Il Primo Ministro inglese “Sigaretta elettronica nostra strategia per smettere di fumare”

0
89

Se lo dice lui.
Il Primo Ministro del Regno Unito conferma quella che è la linea nazionale del Regno Unito in fatto di sigaretta elettronica.
Il massimo esponente del Governo inglese, Rishi Sunak, ha ribadito la personale posizione e quella dell’intero Esecutivo in un intervento posto in essere nella cosiddetta “Liaison committee”, letteralmente “Comitato di collegamento”.
Incalzato da specifiche domande, Sunak ha fatto presente come resta inalterato l’impegno a “promuovere lo svapo come strumento per smettere di fumare”.
Allo stesso tempo, però, il Primo Ministro ha anche sottolineato come si lavorerà con tenacia e con massima abnegazione al fine di “reprimere lo svapo illecito da parte dei minorenni”.

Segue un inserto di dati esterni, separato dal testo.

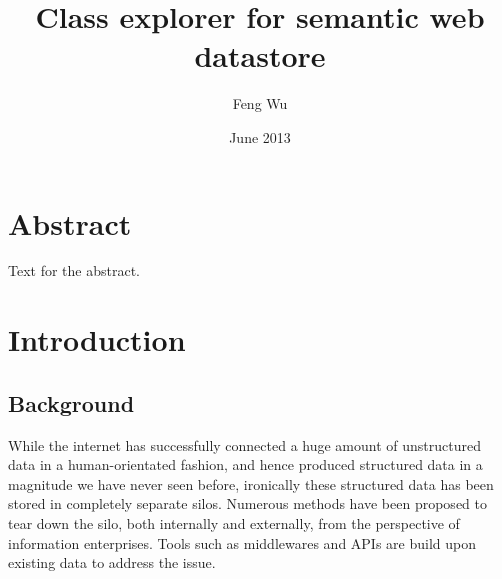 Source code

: \documentclass[12pt]{cls}
\title{Class explorer for semantic web datastore}
\author{Feng Wu}
\date{June 2013}
\begin{document}
\muntitlepage

\setcounter{secnumdepth}{3} \setcounter{tocdepth}{3}

 \setcounter{page}{1}

\doublespacing
\setlength{\topmargin}{-.5in}

\chapter*{Abstract}
Text for the abstract.

\renewcommand{\contentsname}{Table of Contents}
\tableofcontents{}
\listoftables{}
\listoffigures{}

\doublespacing
\clearpage



\chapter{Introduction}
\setcounter{secnumdepth}{3} 
\setcounter{page}{1} \pagestyle{myheadings}
\markboth{}{}\markright{} \rhead{\thepage} \setcounter{page}{1}
\pagestyle{myheadings}  \rhead{\thepage}
\setcounter{page}{1}

\section{Background}

While the internet has successfully connected a huge amount of unstructured data in a human-orientated fashion, and hence produced structured data in a magnitude we have never seen before, ironically these structured data has been stored in completely separate silos. Numerous methods have been proposed to tear down the silo, both internally and externally, from the perspective of information enterprises. Tools such as middlewares and APIs are build upon existing data to address the issue.
\end{document}
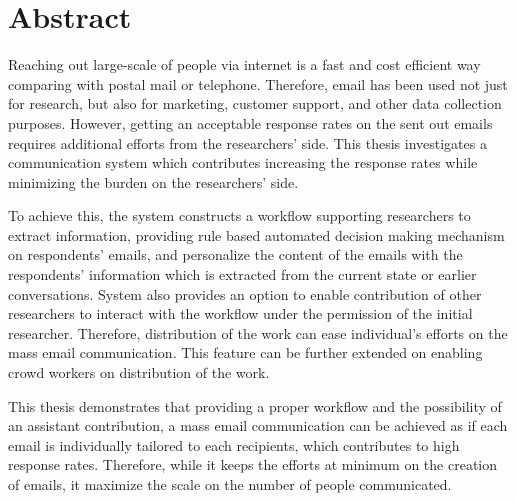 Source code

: 
{}
{}	

\chapter*{Abstract}

Reaching out large-scale of people via internet is a fast and cost efficient way comparing with postal mail or telephone. Therefore, email has been used not just for research, but also for marketing, customer support, and other data collection purposes. However, getting an acceptable response rates on the sent out emails requires additional efforts from the researchers' side. This thesis investigates a communication system which contributes increasing the response rates while minimizing the burden on the researchers' side. 
\vspace{1cm}

To achieve this, the system constructs a workflow supporting researchers to extract information, providing rule based automated decision making mechanism on respondents' emails, and personalize the content of the emails with the respondents' information which is extracted from the current state or earlier conversations. System also provides an option to enable contribution of other researchers to interact with the workflow under the permission of the initial researcher. Therefore, distribution of the work can ease individual's efforts on the mass email communication. This feature can be further extended on enabling crowd workers on distribution of the work.
\vspace{1cm}

This thesis demonstrates that providing a proper workflow and the possibility of an assistant contribution, a mass email communication can be achieved as if each email is individually tailored to each recipients, which contributes to high response rates. Therefore, while it keeps the efforts at minimum on the creation of emails, it maximize the scale on the number of people communicated.
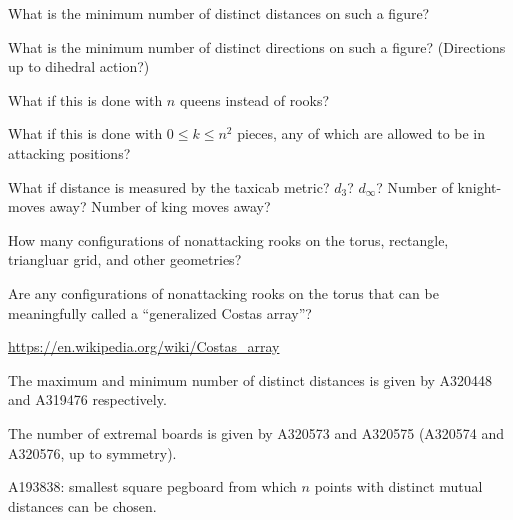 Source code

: \documentclass{article}
\begin{document}
\begin{question}
  What is the minimum number of distinct distances on such a figure?
\end{question}
\begin{related}
  \item What is the minimum number of distinct directions on such a figure?
    (Directions up to dihedral action?)
  \item What if this is done with $n$ queens instead of rooks?
  \item What if this is done with $0 \leq k \leq n^2$ pieces, any of which are allowed
    to be in attacking positions?
  \item What if distance is measured by the taxicab metric? $d_3$? $d_\infty$?
  Number of knight-moves away? Number of king moves away?
  \item How many configurations of nonattacking rooks on the torus, rectangle,
  triangluar grid, and other geometries?
  \item Are any configurations of nonattacking rooks on the torus that can
    be meaningfully called a ``generalized Costas array''?
\end{related}
\begin{references}
  \item \url{https://en.wikipedia.org/wiki/Costas_array}
  \item The maximum and minimum number of distinct distances is given by
  A320448 and A319476 respectively.
  \item The number of extremal boards is given by
  A320573 and A320575 (A320574 and A320576, up to symmetry).
  \item A193838: smallest square pegboard from which $n$ points with distinct mutual distances can be chosen.
\end{references}
\end{document}
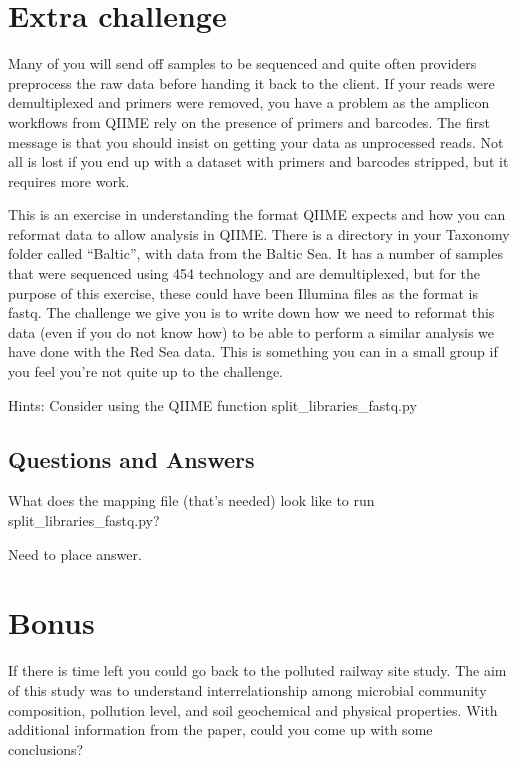 \section{Extra challenge}

Many of you will send off samples to be sequenced and quite often providers preprocess the raw data before handing it back to the client. If your reads were demultiplexed and primers were removed, you have a problem as the amplicon workflows from QIIME rely on the presence of primers and barcodes. The first message is that you should insist on getting your data as unprocessed reads. Not all is lost if you end up with a dataset with primers and barcodes stripped, but it requires more work.

This is an exercise in understanding the format QIIME expects and how you can reformat data to allow analysis in QIIME.
There is a directory in your Taxonomy folder called “Baltic”, with data from the Baltic Sea. It has a number of samples that were sequenced using 454 technology and are demultiplexed, but for the purpose of this exercise, these could have been Illumina files as the format is fastq. 
The challenge we give you is to write down how we need to reformat this data (even if you do not know how) to be able to perform a similar analysis we have done with the Red Sea data. This is something you can in a small group if you feel you’re not quite up to the challenge. 

Hints:
Consider using the QIIME function split_libraries_fastq.py

\subsection{Questions and Answers}
\begin{questions}
What does the mapping file (that’s needed) look like to run split_libraries_fastq.py? 
\begin{answer}
Need to place answer.
\end{answer}

\end{questions}

\section{Bonus}

If there is time left you could go back to the polluted railway site study. The aim of this study was to understand interrelationship among microbial community composition, pollution level, and soil geochemical and physical properties. With additional information from the paper, could you come up with some conclusions?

LA DIVERSIFICAZIONE DELLE STRATEGIE

Una linea di demarcazione netta e saggia per ribadire come i vaporizzatori siano da inquadrare esclusivamente in una logica di cessazione dal fumo giammai potendosi ammettere un utilizzo per diletto o per moda che siano da parte di adolescenti e dintorni. Ed è assolutamente aderente a questa impostazione la valutazione che pure si sta facendo negli ambienti governativi del Regno Unito rispetto alla possibilità di mettere al bando le sigarette elettroniche usa e getta, statisticamente a forte consumo da parte di un bacino di utenza che è in modo risaputo minorenne.

LA POSIZIONE DI UKVIA

Le dichiarazioni del Premier, 43enne “conservatore”, hanno ovviamente trovato condivisione nell’ambiente pro e-cig e vivo apprezzamento, in particolare, presso l’ “Ukvia” – UK Vaping Industry Association – sodalizio che raduna in rete i produttori d’Oltremanica del settore vaping.
Il gruppo ha definito, attraverso il Twitter istituzionale, “fantastiche” le parole del numero uno del Governo inglese.
Barra dritta, quindi, e strategie anti-tabacco pienamente confermate ma, come prima accennato, si prepara una “stretta” dura, durissima per quel che riguarda le forme di commercio illegale – illegale anche rispetto alla tipologia di consumatore e non solo con riguardo al prodotto in quanto tale.
Non si faranno sconti in nome della tutela del settore legale e della “strategia” nella loro totalità.